*Instructions for the task*: Among the lines of the records below, copy those that hold the word "your".

[Start of section]

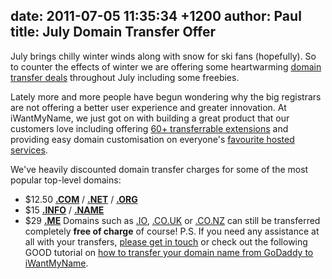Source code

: date: 2011-07-05 11:35:34 +1200
author: Paul
title: July Domain Transfer Offer
----

July brings chilly winter winds along with snow for ski fans (hopefully). So to counter the effects of winter we are offering some heartwarming [domain transfer deals](https://iwantmyname.co.nz/domains/domain-transfer) throughout July including some freebies.

Lately more and more people have begun wondering why the big registrars are not offering a better user experience and greater innovation. At iWantMyName, we just got on with building a great product that our customers love including offering [60+ transferrable extensions](https://iwantmyname.co.nz/domains/domain-transfer) and providing easy domain customisation on everyone's [favourite hosted services](https://iwantmyname.co.nz/services).

We've heavily discounted domain transfer charges for some of the most popular top-level domains:


*   $12.50 **[**.COM**](https://iwantmyname.co.nz/domains/com-domain-registrar-transfer-commercial)** / **[**.NET**](https://iwantmyname.co.nz/domains/net-domain-registrar-transfer-network)** / [**.ORG**](https://iwantmyname.co.nz/domains/org-domain-registrar-transfer-organisation)
*   $15 **[**.INFO**](https://iwantmyname.co.nz/domains/info-domain-registrar-transfer-information)** / [**.NAME**](https://iwantmyname.co.nz/domains/name-domain-registrar-transfer-names)
*   $29 [**.ME**](https://iwantmyname.co.nz/domains/me-domain-registrar-transfer-montenegro)
Domains such as [.IO](https://iwantmyname.co.nz/domains/io-domain-registrar-transfer-british-indian-ocean-territory), [.CO.UK](https://iwantmyname.co.nz/domains/co.uk-domain-registrar-transfer-united-kingdom) or [.CO.NZ](https://iwantmyname.co.nz/domains/co.nz-domain-registrar-transfer-new-zealand) can still be transferred completely **free of charge** of course!
P.S. If you need any assistance at all with your transfers, [please get in touch](https://iwantmyname.co.nz/support) or check out the following GOOD tutorial on [how to transfer your domain name from GoDaddy to iWantMyName](http://www.good.is/post/how-to-leave-godaddy-com/page:2).
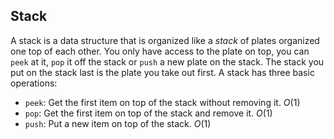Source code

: ## Stack
A stack is a data structure that is organized like a *stack* of plates organized one top of each other. You only have access to the plate on top, you can `peek` at it, `pop` it off the stack or `push` a new plate on the stack. The stack you put on the stack last is the plate you take out first. A stack has three basic operations:

* `peek`: Get the first item on top of the stack without removing it. $O(1)$
* `pop`: Get the first item on top of the stack and remove it. $O(1)$
* `push`: Put a new item on top of the stack. $O(1)$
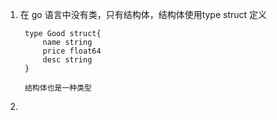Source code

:1. 在 go 语言中没有类，只有结构体，结构体使用type struct 定义

        type Good struct{
            name string
            price float64
            desc string
        }

        结构体也是一种类型

2.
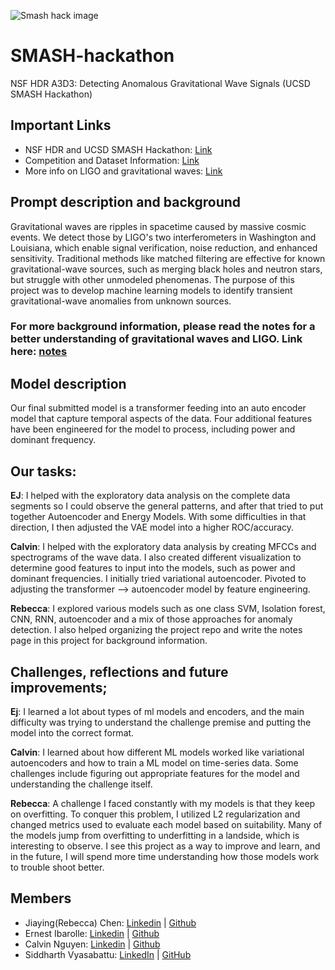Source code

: ![Smash hack image](https://indico.cern.ch/event/1489401/logo-3797433634.png)
# SMASH-hackathon
NSF HDR A3D3: Detecting Anomalous Gravitational Wave Signals (UCSD SMASH Hackathon)

## Important Links 
* NSF HDR and UCSD SMASH Hackathon: [Link](https://indico.cern.ch/event/1489401/)
* Competition and Dataset Information: [Link](https://www.codabench.org/competitions/2626/)
* More info on LIGO and gravitational waves: [Link](https://www.ligo.caltech.edu/page/ligo-gw-interferometer)

## Prompt description and background 
Gravitational waves are ripples in spacetime caused by massive cosmic events. We detect those by LIGO's two interferometers in Washington and Louisiana, which enable signal verification, noise reduction, and enhanced sensitivity.
Traditional methods like matched filtering are effective for known gravitational-wave sources, such as merging black holes and neutron stars, but struggle with other unmodeled phenomenas. The purpose of this project was 
 to develop machine learning models to identify transient gravitational-wave anomalies from unknown sources. 

### For more background information, please read the notes for a better understanding of gravitational waves and LIGO. Link here: [notes](notes.md) 

## Model description 
Our final submitted model is a transformer feeding into an auto encoder model that capture temporal aspects of the data. Four additional features have been engineered for the model to process, including power and dominant frequency. 

## Our tasks: 
**EJ**: I helped with the exploratory data analysis on the complete data segments so I could observe the general patterns, and after that tried to put together Autoencoder and Energy Models. With some difficulties in that direction, I then adjusted the VAE model into a higher ROC/accuracy.

**Calvin**: I helped with the exploratory data analysis by creating MFCCs and spectrograms of the wave data. I also created different visualization to determine good features to input into the models, such as power and dominant frequencies. I initially tried variational autoencoder. Pivoted to adjusting the transformer --> autoencoder model by feature engineering. 

**Rebecca**: I explored various models such as one class SVM, Isolation forest, CNN, RNN, autoencoder and a mix of those approaches for anomaly detection. I also helped organizing the project repo and write the notes page in this project for background information. 

## Challenges, reflections and future improvements; 
**Ej**: I learned a lot about types of ml models and encoders, and the main difficulty was trying to understand the challenge premise and putting the model into the correct format. 

**Calvin**: I learned about how different ML models worked like variational autoencoders and how to train a ML model on time-series data. Some challenges include figuring out appropriate features for the model and understanding the challenge itself. 

**Rebecca**: A challenge I faced constantly with my models is that they keep on overfitting. To conquer this problem, I utilized L2 regularization and changed metrics used to evaluate each model based on suitability. Many of the models jump from overfitting to underfitting in a landside, which is interesting to observe. I see this project as a way to improve and learn, and in the future, I will spend more time understanding how those models work to trouble shoot better. 


## Members
* Jiaying(Rebecca) Chen: [Linkedin](https://www.linkedin.com/in/jiaying-chen01/) | [Github](https://github.com/rcwoshimao) 
* Ernest Ibarolle: [Linkedin](https://www.linkedin.com/in/ernest-ibarolle) | [Github](https://github.com/eibarolle) 
* Calvin Nguyen: [Linkedin](https://www.linkedin.com/in/calvin-nguyen-data/) | [Github](https://github.com/Neniflight)
* Siddharth Vyasabattu: [LinkedIn](https://www.linkedin.com/in/siddharth-vyasabattu) | [GitHub](https://github.com/eliteapex)
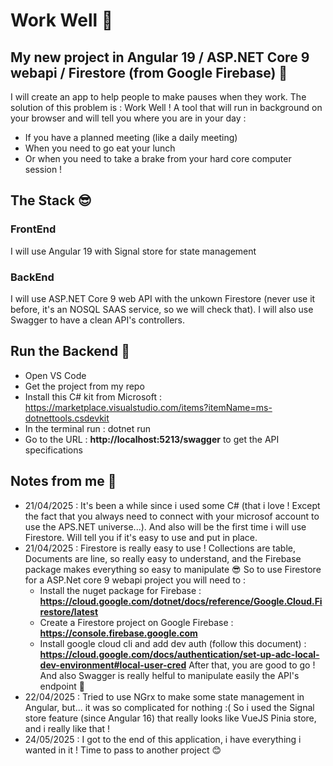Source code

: # Work Well 🙂

## My new project in Angular 19 / ASP.NET Core 9 webapi / Firestore (from Google Firebase) 🎉

I will create an app to help people to make pauses when they work. The solution of this problem is : Work Well !
A tool that will run in background on your browser and will tell you where you are in your day :
* If you have a planned meeting (like a daily meeting)
* When you need to go eat your lunch
* Or when you need to take a brake from your hard core computer session !

## The Stack 😎

### FrontEnd
I will use Angular 19 with Signal store for state management

### BackEnd
I will use ASP.NET Core 9 web API with the unkown Firestore (never use it before, it's an NOSQL SAAS service, so we will check that). I will also use Swagger to have a clean API's controllers.

## Run the Backend 🚀
* Open VS Code
* Get the project from my repo
* Install this C# kit from Microsoft : https://marketplace.visualstudio.com/items?itemName=ms-dotnettools.csdevkit
* In the terminal run : dotnet run
* Go to the URL : __http://localhost:5213/swagger__ to get the API specifications

 ## Notes from me 💭
 * 21/04/2025 : It's been a while since i used some C# (that i love ! Except the fact that you always need to connect with your microsof account to use the APS.NET universe...). And also will be the first time i will use Firestore. Will tell you if it's easy to use and put in place.
 * 21/04/2025 : Firestore is really easy to use ! Collections are table, Documents are line, so really easy to understand, and the Firebase package makes everything so easy to manipulate 😎
So to use Firestore for a ASP.Net core 9 webapi project you will need to :
   * Install the nuget package for Firebase : __https://cloud.google.com/dotnet/docs/reference/Google.Cloud.Firestore/latest__
   * Create a Firestore project on Google Firebase : __https://console.firebase.google.com__
   * Install google cloud cli and add dev auth (follow this document) : __https://cloud.google.com/docs/authentication/set-up-adc-local-dev-environment#local-user-cred__
After that, you are good to go !
And also Swagger is really helful to manipulate easily the API's endpoint 🙂
* 22/04/2025 : Tried to use NGrx to make some state management in Angular, but... it was so complicated for nothing :( So i used the Signal store feature (since Angular 16) that really looks like VueJS Pinia store, and i really like that !
* 24/05/2025 : I got to the end of this application, i have everything i wanted in it ! Time to pass to another project 😊

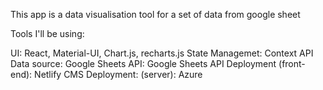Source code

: This app is a data visualisation tool for a set of data from google sheet 

Tools I'll be using: 

UI: React, Material-UI, Chart.js, recharts.js
State Managemet: Context API
Data source: Google Sheets
API: Google Sheets API
Deployment (front-end): Netlify CMS
Deployment: (server): Azure

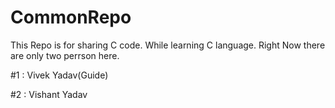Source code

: # CommonRepo

This Repo is for sharing C code. While learning C language.
Right Now there are only two perrson here.

#1 : Vivek Yadav(Guide)

#2 : Vishant Yadav
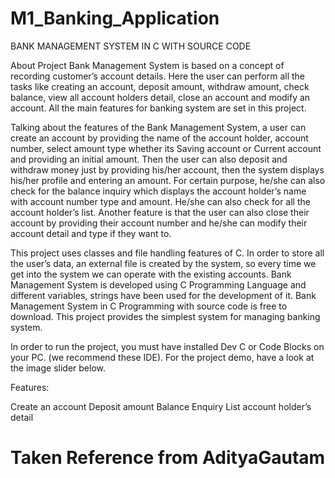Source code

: # M1_Banking_Application

BANK MANAGEMENT SYSTEM IN C WITH SOURCE CODE

About Project Bank Management System is based on a concept of recording customer’s account details. Here the user can perform all the tasks like creating an account, deposit amount, withdraw amount, check balance, view all account holders detail, close an account and modify an account. All the main features for banking system are set in this project.

Talking about the features of the Bank Management System, a user can create an account by providing the name of the account holder, account number, select amount type whether its Saving account or Current account and providing an initial amount. Then the user can also deposit and withdraw money just by providing his/her account, then the system displays his/her profile and entering an amount. For certain purpose, he/she can also check for the balance inquiry which displays the account holder’s name with account number type and amount. He/she can also check for all the account holder’s list. Another feature is that the user can also close their account by providing their account number and he/she can modify their account detail and type if they want to.

This project uses classes and file handling features of C. In order to store all the user’s data, an external file is created by the system, so every time we get into the system we can operate with the existing accounts. Bank Management System is developed using C Programming Language and different variables, strings have been used for the development of it. Bank Management System in C Programming with source code is free to download.  This project provides the simplest system for managing banking system.

In order to run the project, you must have installed Dev C or Code Blocks on your PC. (we recommend these IDE). For the project demo, have a look at the image slider below.

Features:

Create an account
Deposit amount
Balance Enquiry
List account holder’s detail  
# Taken Reference from AdityaGautam
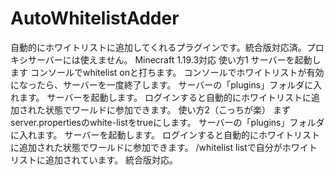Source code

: # AutoWhitelistAdder
自動的にホワイトリストに追加してくれるプラグインです。統合版対応済。プロキシサーバーには使えません。
Minecraft 1.19.3対応
使い方1
サーバーを起動します
コンソールでwhitelist onと打ちます。
コンソールでホワイトリストが有効になったら、サーバーを一度終了します。
サーバーの「plugins」フォルダに入れます。
サーバーを起動します。
ログインすると自動的にホワイトリストに追加された状態でワールドに参加できます。
使い方2（こっちが楽）
まずserver.propertiesのwhite-listをtrueにします。
サーバーの「plugins」フォルダに入れます。
サーバーを起動します。
ログインすると自動的にホワイトリストに追加された状態でワールドに参加できます。
/whitelist listで自分がホワイトリストに追加されています。
統合版対応。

[End of section]

*Exercise result*:
P.S. If you need any assistance at all with your transfers, [please get in touch](https://iwantmyname.co.nz/support) or check out the following GOOD tutorial on [how to transfer your domain name from GoDaddy to iWantMyName](http://www.good.is/post/how-to-leave-godaddy-com/page:2).
A tool that will run in background on your browser and will tell you where you are in your day :
* When you need to go eat your lunch
* Or when you need to take a brake from your hard core computer session !
 * 21/04/2025 : It's been a while since i used some C# (that i love ! Except the fact that you always need to connect with your microsof account to use the APS.NET universe...). And also will be the first time i will use Firestore. Will tell you if it's easy to use and put in place.
In order to run the project, you must have installed Dev C or Code Blocks on your PC. (we recommend these IDE). For the project demo, have a look at the image slider below.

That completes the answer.